Today’s Nice Price or No Dice Toyota Van has a layout that was once de rigueur for small vans — with fronts seats over the wheels and the engine in between. Let’s see if this survivor is priced to bring that sexy back.
The ad for yesterday’s 2000 BMW M5 has been up on Craigslist for nearly a month, and our 76 percent No Dice vote on its $22,000 asking price proved a reinforcing indicator of why. Despite a long list of recent work and some artsy bokeh photography (remember that?) in the ad, most of you felt that at such an advanced age, buying a car of even the M5’s pedigree would likely be like opening a tin of nematodes.
Legend has it that while Steve Jobs was on stage introducing the iPhone — showing off its many tricks and capabilities — the leaders of the two then-leading smartphone makers (Blackberry’s RIM and Windows CE’s Microsoft) were watching the show and were flipping out as a result. They demanded reassurances from their own engineers that what Jobs was showing was impossible and that their market share was safe. We all know how that ended up.
It’s unlikely that the same incredulity hit the leadership of competing carmakers in the mid-’80s when rumors started abounding that Chrysler would soon introduce a new lineup of minivan models. Still, when you look at some of the competing products brought to market in competition to those innovative minivans, it’s obvious some companies were caught flat-footed.
This 1986 Toyota Van arrived on the scene around the same time as the Chrysler vans, seeking to compete in the car-buying battleground of American suburbia. The Toyota wasn’t the perfect foil to Chrysler’s FWD vans since it was little more than a federalized version of an existing Japanese-market Hi-Ace, a forward-control van that hid its engine under a hump between the front seats. Still, cheeky looks and Toyota quality made the Van one of the more successful of the imported competitors.
The Van would eventually be replaced in the U.S. by the Previa which stands today as one of the most interesting and innovative models Toyota has ever sold in the States. For various reasons, the original Van has seemingly disappeared from our highways and byways.

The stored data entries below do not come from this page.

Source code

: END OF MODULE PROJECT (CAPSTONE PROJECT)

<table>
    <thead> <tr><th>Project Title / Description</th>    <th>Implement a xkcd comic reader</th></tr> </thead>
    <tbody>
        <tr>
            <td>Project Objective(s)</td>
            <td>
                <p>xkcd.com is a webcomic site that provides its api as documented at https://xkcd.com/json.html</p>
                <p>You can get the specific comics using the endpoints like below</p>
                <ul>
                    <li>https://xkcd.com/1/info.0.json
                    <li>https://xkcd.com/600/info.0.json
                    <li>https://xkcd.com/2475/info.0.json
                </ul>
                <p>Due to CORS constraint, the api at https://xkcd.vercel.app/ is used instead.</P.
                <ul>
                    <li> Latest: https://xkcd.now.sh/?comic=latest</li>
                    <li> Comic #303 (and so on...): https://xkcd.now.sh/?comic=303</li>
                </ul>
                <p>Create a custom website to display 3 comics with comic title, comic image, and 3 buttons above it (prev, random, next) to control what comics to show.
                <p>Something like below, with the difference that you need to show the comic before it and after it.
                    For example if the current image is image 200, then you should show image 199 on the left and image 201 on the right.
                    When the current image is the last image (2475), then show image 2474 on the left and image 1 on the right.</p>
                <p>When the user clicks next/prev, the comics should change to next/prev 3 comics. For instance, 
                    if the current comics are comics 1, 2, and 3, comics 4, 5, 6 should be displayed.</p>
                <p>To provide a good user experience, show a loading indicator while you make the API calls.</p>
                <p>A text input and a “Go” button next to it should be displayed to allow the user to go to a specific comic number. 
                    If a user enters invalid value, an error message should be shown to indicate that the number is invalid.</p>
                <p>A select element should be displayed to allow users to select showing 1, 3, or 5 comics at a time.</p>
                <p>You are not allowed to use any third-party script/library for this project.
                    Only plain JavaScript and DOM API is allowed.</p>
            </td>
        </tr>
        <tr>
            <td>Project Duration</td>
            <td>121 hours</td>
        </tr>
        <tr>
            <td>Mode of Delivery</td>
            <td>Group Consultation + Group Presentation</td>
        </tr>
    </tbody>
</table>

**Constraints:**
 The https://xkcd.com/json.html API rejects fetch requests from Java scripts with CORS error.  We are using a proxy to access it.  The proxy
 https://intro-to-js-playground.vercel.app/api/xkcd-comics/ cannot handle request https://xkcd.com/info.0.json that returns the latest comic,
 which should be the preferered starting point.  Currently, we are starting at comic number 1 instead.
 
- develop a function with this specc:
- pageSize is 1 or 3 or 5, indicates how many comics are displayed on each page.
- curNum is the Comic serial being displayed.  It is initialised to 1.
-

This one, in blue with a brown vinyl-upholstered interior looks to be one of the very few still successfully kicking around. It is a window van, however, there are only the two front seats indicating that its previous owners used it more often for transporting stuff instead of people. The ad notes custom wood paneling in the back, under which additional sound-deadening has been added. A ribbed rubber floor back there should make cleaning up a breeze. Up front, there’s the standard dash and, more interestingly, a shifter for the five-speed manual transmission. That makes this Van extra special since even in the 1980s the take rate on manuals had to have been low.
Power comes from a 102 horsepower 2.2 liter inline-four. That sits between the front wheels immediately next to the driver and passenger’s respective inner butt cheeks. The seller claims the Van “Runs and drives great!” and says it recently received a rebuilt power steering pump and a brand-new air filter. Good stuff, that.
The factory wheels have been switched out for some nice-looking aftermarket turbines. The bumpers on each end match the tires in color and finish, which is something you can’t say about most cars. There are 174,000 miles on the clock and the title is clean.
This looks like a rare opportunity to own a piece of Toyota history that might not be everybody’s cup of Sake. For those into vans (you know who you are) we’ll now need to decide if this Van’s $6,500 asking price is a fair deal. What do you say, could this Toyota be worth that much? Or, does that price mean this isn’t Van Time?